Echo Chambers, Rabbit Holes, and Algorithmic Bias: How YouTube Recommends Content to Real Users

Tuesday, October 4, 2022
12:00 PM - 1:00 PM
(Pacific)
Speaker: 
  • Joshua Tucker
joshua tucker headshot for echo chambers, rabbit holes and algorithmic bias seminar

Join the Program on Democracy and the Internet (PDI) and moderator Nate Persily, for the next seminar in the Fall Seminar SeriesEcho Chambers, Rabbit Holes, and Algorithmic Bias: How YouTube Recommends Content to Real Users with Joshua Tucker, Professor of Politics, Director of the Jordan Center for the Advanced Study of Russia, Co-Director of New York University's Center for Social Media and Politics(CSMaP), Affiliated Professor of Russian and Slavic Studies, and Affiliated Professor of Data Science.

To what extent does the YouTube recommendation algorithm push users into echo chambers, ideologically biased content, or rabbit holes? Despite growing popular concern, recent work suggests that the recommendation algorithm is not pushing users into these echo chambers. However, existing research relies heavily on the use of anonymous data collection that does not account for the personalized nature of the recommendation algorithm. We asked a sample of real users to install a browser extension that downloaded the list of videos they were recommended. We instructed these users to start on an assigned video and then click through 20 sets of recommendations, capturing what they were being shown in real time as they used the platform logged into their real accounts. Using a novel method to estimate the ideology of a YouTube video, we demonstrate that the YouTube recommendation algorithm does, in fact, push real users into mild ideological echo chambers where, by the end of the data collection task, liberals and conservatives received different distributions of recommendations from each other, though this difference is small. While we find evidence that this difference increases the longer the user followed the recommendation algorithm, we do not find evidence that many go down `rabbit holes' that lead them to ideologically extreme content. Finally, we find that YouTube pushes all users, regardless of ideology, towards moderately conservative and an increasingly narrow range of ideological content the longer they follow YouTube's recommendations.

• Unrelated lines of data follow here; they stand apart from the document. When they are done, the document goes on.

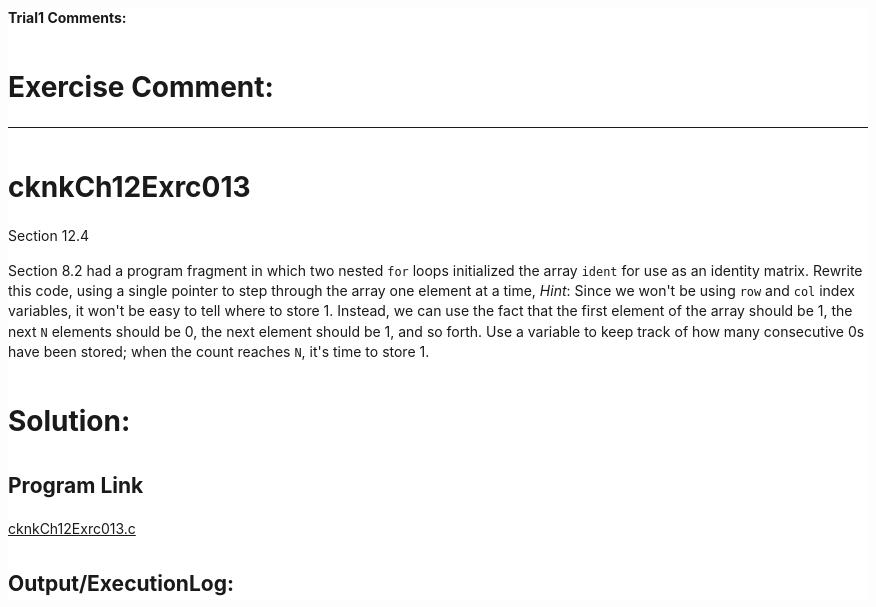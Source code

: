 
```

```



#### Trial1 Comments:







# Exercise Comment:







</div>


<hr class="hr1ExrcPrj"/>

    

<div class="ch_problem">

# cknkCh12Exrc013

Section 12.4



Section 8.2 had a program fragment in which two nested `for` loops initialized the array `ident` for use as an identity matrix. Rewrite this code, using a single pointer to step through the array one element at a time, *Hint*: Since we won't be using `row` and `col` index variables, it won't be easy to tell where to store 1. Instead, we can use the fact that the first element of the array should be 1, the next `N` elements should be 0, the next element should be 1, and so forth. Use a variable to keep track of how many consecutive 0s have been stored; when the count reaches `N`, it's time to store 1.



</div>



<div class="ch_solution">

# Solution:


## Program Link

[cknkCh12Exrc013.c](./cknkCh12Exrc013.c)

## Output/ExecutionLog:
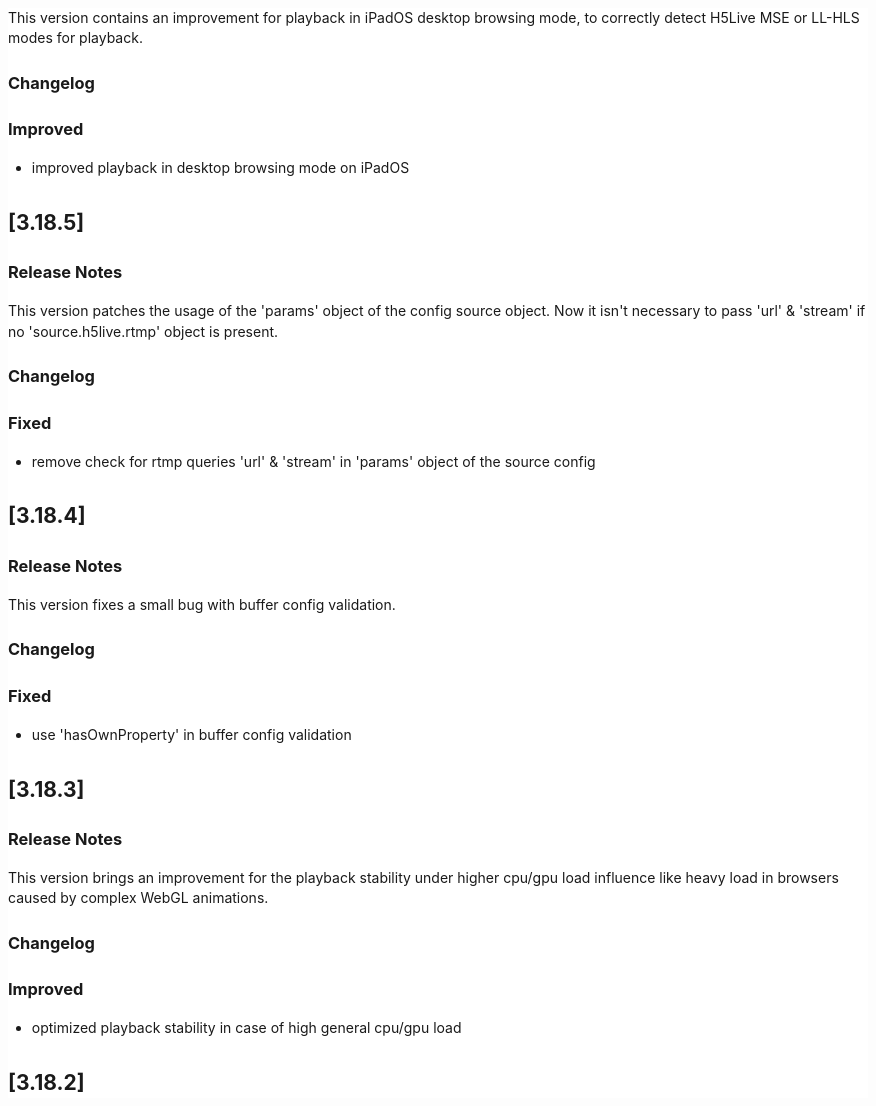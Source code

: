 This version contains an improvement for playback in iPadOS desktop browsing mode,
to correctly detect H5Live MSE or LL-HLS modes for playback.

### **Changelog**

### Improved

- improved playback in desktop browsing mode on iPadOS

## **[3.18.5]**

### **Release Notes**

This version patches the usage of the 'params' object of the config source object. Now it isn't necessary to pass 'url' & 'stream' if no 'source.h5live.rtmp' object is present.

### **Changelog**

### Fixed

- remove check for rtmp queries 'url' & 'stream' in 'params' object of the source config

## **[3.18.4]**

### **Release Notes**

This version fixes a small bug with buffer config validation.

### **Changelog**

### Fixed

- use 'hasOwnProperty' in buffer config validation

## **[3.18.3]**

### **Release Notes**

This version brings an improvement for the playback stability under higher cpu/gpu load influence like heavy load in browsers caused by complex WebGL animations.

### **Changelog**

### Improved

- optimized playback stability in case of high general cpu/gpu load

## **[3.18.2]**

This session is part of the Fall Seminar Series, a months-long series from the Program on Democracy and the Internet, designed to bring researchers, policy makers, scholars and industry professionals together to share research, findings and trends in the cyber policy space. Both in-person and virtual attendance is available; registration is required. Lunch will be provided for in-person attendees. 

About the Speaker:

Joshua A. Tucker is Professor of Politics, an affiliated Professor of Russian and Slavic Studies, and an affiliated Professor of Data Science at New York University.  He is the Director of NYU’s Jordan Center for Advanced Study of Russia. He is one of the co-founders and co-Directors of the NYU  Center for Social Media and Politics (CSMaP) and the Social Media and Political Participation (SMaPP) laboratory.